(WHAT YOU ARE ASKED TO DO) Locate the word "lnms" in the entries below, then gather every line that holds it.

(DATA RECORDS)

◇ ◇ ◇ ◇ ◇ ◇ ◇

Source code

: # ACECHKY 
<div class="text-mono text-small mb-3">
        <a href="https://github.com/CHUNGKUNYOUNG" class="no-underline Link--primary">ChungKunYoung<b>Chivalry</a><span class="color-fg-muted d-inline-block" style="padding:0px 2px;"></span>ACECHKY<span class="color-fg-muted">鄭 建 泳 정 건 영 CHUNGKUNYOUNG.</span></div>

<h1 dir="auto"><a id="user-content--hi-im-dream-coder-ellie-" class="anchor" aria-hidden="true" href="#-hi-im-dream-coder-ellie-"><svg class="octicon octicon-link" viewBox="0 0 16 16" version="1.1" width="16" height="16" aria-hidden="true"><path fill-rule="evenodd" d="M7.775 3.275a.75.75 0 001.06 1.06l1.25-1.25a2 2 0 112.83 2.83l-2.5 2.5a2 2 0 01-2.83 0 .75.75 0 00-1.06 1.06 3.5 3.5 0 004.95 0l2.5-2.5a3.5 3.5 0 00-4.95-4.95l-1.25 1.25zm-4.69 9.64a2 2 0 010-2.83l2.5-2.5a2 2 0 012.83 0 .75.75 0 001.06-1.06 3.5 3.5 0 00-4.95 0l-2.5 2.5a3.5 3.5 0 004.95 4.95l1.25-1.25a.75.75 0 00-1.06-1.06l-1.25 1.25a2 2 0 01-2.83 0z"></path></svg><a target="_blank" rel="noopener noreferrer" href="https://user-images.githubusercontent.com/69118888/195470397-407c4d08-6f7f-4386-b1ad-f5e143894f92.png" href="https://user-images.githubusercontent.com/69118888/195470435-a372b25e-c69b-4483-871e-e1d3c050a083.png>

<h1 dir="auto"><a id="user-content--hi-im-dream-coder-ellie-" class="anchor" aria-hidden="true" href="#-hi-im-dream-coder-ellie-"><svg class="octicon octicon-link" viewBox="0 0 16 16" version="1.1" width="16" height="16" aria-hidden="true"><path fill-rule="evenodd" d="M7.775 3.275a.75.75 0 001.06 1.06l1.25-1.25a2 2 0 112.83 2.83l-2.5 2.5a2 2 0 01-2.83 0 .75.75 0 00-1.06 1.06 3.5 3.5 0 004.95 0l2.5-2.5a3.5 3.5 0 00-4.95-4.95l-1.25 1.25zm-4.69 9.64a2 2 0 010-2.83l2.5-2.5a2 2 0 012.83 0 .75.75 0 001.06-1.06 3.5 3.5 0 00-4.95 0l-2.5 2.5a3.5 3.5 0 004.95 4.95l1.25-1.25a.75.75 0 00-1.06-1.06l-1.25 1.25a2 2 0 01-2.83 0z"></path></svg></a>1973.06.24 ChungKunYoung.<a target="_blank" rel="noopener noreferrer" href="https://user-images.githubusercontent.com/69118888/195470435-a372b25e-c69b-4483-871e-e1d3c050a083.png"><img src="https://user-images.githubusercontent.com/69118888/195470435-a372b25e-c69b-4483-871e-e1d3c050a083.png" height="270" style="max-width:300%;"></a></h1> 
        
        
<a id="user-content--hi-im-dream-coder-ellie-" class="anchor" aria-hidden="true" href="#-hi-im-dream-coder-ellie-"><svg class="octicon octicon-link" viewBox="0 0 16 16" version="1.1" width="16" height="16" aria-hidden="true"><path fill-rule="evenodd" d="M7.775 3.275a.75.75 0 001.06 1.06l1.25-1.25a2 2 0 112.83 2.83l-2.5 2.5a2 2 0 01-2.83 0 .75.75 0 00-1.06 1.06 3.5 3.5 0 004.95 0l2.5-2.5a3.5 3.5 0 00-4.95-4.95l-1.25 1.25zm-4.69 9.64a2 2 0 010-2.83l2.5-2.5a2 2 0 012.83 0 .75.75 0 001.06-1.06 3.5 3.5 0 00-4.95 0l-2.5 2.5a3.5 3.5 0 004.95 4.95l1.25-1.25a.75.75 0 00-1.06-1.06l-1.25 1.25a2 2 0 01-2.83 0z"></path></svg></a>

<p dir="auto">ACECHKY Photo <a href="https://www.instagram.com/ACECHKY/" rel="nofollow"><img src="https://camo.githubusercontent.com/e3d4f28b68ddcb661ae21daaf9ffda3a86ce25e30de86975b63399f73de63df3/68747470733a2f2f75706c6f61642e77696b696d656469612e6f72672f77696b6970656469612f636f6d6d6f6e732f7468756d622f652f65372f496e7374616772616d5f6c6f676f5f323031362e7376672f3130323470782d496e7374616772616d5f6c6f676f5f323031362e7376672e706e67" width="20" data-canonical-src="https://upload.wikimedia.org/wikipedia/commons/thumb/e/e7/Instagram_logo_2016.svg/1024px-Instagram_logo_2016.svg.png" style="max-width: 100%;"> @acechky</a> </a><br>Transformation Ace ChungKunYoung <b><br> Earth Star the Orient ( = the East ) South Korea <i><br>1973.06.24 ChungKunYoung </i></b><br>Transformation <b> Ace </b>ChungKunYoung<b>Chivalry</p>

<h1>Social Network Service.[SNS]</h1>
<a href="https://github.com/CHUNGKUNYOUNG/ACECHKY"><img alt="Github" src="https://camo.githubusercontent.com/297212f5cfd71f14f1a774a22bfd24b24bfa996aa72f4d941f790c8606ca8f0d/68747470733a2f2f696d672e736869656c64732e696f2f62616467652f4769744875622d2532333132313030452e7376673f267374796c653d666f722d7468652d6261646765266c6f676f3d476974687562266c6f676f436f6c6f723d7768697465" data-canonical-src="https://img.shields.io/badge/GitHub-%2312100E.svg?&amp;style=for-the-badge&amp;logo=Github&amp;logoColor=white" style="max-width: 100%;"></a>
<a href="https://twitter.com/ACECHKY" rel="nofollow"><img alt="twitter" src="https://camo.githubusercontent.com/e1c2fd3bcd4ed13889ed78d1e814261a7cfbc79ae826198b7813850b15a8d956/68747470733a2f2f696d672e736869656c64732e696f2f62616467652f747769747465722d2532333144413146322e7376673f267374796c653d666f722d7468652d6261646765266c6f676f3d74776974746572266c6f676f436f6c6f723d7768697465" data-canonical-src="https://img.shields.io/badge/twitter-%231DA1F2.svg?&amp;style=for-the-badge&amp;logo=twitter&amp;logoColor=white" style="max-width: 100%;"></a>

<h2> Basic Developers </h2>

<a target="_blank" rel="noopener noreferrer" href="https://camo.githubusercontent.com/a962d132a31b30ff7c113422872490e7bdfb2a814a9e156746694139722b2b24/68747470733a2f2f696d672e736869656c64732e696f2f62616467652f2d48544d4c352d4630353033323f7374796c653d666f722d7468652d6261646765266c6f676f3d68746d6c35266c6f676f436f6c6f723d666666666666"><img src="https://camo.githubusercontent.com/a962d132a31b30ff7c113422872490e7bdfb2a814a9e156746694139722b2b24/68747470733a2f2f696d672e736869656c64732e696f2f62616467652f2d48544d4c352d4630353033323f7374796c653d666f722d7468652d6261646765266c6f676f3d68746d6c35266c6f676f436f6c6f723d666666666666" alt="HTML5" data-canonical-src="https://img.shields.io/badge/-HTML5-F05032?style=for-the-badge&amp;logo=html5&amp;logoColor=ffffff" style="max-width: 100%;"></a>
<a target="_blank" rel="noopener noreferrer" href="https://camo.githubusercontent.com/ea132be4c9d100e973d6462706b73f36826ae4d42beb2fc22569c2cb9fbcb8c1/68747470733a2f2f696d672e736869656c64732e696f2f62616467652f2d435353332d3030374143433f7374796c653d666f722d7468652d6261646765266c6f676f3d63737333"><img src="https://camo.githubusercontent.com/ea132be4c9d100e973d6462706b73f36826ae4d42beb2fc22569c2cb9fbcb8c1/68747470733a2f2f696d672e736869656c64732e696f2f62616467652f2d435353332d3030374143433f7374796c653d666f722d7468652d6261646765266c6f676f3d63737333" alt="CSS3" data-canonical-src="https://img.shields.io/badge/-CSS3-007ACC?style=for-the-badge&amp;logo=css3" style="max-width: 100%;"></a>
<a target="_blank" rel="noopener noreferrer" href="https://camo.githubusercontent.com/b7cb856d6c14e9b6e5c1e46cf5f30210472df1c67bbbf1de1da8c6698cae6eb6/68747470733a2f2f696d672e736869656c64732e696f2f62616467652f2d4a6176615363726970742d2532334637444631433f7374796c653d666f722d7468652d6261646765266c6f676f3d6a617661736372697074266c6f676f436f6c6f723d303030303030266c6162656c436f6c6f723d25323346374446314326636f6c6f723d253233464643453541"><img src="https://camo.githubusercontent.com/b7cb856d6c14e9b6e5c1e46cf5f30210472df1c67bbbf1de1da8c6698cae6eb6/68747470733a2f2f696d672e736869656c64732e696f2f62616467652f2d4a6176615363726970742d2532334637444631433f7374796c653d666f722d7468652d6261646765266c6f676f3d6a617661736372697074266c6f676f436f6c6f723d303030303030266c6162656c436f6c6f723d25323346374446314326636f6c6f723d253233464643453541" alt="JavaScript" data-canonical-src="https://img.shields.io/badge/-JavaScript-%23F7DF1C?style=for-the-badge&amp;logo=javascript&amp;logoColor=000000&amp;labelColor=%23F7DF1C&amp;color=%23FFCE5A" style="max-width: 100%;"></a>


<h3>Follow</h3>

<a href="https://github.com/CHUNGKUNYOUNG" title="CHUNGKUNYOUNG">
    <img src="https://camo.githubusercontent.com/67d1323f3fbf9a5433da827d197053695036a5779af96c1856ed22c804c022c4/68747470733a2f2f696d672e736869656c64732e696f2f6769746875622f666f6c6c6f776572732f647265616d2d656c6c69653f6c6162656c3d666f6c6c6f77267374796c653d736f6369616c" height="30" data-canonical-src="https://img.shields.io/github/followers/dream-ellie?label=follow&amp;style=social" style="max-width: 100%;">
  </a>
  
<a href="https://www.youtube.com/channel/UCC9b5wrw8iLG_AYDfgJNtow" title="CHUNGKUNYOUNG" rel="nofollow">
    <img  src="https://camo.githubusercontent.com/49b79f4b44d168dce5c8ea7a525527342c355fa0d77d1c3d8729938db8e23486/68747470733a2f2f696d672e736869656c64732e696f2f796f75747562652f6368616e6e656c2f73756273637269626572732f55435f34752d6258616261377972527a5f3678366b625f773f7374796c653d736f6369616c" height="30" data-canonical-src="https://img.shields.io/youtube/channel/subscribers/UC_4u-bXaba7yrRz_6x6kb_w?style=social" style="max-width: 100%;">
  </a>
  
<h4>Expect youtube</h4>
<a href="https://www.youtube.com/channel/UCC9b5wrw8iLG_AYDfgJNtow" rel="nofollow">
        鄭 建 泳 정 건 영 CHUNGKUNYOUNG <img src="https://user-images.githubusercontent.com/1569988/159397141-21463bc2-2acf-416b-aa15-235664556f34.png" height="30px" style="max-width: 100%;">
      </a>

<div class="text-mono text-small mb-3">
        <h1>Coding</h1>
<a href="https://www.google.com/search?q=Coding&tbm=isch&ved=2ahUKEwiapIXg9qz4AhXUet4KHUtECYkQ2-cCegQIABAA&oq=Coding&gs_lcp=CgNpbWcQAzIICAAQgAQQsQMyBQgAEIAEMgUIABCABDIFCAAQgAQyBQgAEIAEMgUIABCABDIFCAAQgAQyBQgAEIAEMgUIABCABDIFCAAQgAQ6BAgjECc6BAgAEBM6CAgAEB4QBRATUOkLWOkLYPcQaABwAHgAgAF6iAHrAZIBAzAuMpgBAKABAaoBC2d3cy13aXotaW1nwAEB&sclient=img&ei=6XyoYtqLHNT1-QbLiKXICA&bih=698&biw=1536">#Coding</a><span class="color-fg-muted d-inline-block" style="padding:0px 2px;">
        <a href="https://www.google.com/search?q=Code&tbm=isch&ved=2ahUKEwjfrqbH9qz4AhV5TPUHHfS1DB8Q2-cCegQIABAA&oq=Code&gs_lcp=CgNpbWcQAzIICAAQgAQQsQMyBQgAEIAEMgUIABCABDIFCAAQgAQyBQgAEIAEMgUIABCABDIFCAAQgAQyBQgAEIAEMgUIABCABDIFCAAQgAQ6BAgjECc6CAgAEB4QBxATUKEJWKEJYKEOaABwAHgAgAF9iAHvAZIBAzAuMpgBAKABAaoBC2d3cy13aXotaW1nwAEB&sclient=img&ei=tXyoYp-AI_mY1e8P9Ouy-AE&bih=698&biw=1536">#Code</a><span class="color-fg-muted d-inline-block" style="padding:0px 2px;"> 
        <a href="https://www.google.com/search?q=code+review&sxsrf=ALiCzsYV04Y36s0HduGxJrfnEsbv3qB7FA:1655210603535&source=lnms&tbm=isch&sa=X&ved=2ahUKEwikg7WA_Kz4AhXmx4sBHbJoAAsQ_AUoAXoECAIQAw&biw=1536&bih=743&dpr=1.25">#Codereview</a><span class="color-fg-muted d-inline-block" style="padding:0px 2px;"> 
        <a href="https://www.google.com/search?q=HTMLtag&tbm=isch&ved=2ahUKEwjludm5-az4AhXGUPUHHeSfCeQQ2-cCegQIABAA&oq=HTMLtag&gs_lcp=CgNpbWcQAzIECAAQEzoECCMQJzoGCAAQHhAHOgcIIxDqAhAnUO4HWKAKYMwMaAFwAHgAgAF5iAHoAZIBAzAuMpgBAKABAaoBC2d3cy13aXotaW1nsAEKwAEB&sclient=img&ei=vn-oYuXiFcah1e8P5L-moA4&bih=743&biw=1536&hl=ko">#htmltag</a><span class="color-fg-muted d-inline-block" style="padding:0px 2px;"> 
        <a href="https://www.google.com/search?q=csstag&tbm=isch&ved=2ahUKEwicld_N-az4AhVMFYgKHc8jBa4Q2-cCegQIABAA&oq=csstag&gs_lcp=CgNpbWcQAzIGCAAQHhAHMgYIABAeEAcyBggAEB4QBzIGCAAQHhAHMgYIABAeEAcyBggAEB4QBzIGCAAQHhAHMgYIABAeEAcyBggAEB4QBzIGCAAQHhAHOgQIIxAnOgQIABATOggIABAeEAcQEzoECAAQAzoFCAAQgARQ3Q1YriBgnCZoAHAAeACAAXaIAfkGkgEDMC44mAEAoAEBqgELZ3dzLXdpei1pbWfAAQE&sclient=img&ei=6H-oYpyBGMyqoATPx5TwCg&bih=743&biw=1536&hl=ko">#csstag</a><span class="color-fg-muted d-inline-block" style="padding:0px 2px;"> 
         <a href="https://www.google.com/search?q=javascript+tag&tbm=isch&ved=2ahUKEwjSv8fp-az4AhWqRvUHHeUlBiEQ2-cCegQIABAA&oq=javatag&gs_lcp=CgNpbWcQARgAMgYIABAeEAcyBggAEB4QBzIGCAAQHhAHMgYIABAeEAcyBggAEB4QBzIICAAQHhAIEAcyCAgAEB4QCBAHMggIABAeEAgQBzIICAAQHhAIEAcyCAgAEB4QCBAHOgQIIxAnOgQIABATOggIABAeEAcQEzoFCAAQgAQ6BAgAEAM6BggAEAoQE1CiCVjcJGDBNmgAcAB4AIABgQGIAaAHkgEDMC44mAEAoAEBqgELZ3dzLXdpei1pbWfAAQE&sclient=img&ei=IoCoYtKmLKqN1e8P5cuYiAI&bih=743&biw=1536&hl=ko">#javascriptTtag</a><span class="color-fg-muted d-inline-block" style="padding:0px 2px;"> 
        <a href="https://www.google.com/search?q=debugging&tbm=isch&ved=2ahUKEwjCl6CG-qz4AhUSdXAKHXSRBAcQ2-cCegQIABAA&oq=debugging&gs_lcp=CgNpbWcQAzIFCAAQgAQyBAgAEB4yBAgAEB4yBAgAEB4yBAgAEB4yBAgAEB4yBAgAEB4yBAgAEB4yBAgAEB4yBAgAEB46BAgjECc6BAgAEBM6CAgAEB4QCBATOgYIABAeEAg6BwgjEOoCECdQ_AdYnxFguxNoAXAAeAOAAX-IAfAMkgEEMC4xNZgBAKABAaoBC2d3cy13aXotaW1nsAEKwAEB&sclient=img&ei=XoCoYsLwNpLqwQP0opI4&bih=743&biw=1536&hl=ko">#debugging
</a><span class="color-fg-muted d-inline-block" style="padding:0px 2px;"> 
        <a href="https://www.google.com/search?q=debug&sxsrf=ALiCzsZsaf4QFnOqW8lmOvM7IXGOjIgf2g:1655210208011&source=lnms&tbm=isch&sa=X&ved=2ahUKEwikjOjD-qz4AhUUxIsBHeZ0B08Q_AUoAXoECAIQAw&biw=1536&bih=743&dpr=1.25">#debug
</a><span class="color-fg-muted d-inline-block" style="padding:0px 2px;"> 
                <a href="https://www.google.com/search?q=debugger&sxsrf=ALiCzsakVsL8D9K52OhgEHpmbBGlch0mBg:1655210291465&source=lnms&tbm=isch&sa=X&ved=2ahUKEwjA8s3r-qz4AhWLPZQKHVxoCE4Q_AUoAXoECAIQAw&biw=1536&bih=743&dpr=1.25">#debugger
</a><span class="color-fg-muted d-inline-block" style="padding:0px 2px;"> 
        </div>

◇ ◇ ◇ ◇ ◇ ◇ ◇

(SOLUTION FOR THIS PROBLEM)
        <a href="https://www.google.com/search?q=code+review&sxsrf=ALiCzsYV04Y36s0HduGxJrfnEsbv3qB7FA:1655210603535&source=lnms&tbm=isch&sa=X&ved=2ahUKEwikg7WA_Kz4AhXmx4sBHbJoAAsQ_AUoAXoECAIQAw&biw=1536&bih=743&dpr=1.25">#Codereview</a><span class="color-fg-muted d-inline-block" style="padding:0px 2px;"> 
        <a href="https://www.google.com/search?q=debug&sxsrf=ALiCzsZsaf4QFnOqW8lmOvM7IXGOjIgf2g:1655210208011&source=lnms&tbm=isch&sa=X&ved=2ahUKEwikjOjD-qz4AhUUxIsBHeZ0B08Q_AUoAXoECAIQAw&biw=1536&bih=743&dpr=1.25">#debug
                <a href="https://www.google.com/search?q=debugger&sxsrf=ALiCzsakVsL8D9K52OhgEHpmbBGlch0mBg:1655210291465&source=lnms&tbm=isch&sa=X&ved=2ahUKEwjA8s3r-qz4AhWLPZQKHVxoCE4Q_AUoAXoECAIQAw&biw=1536&bih=743&dpr=1.25">#debugger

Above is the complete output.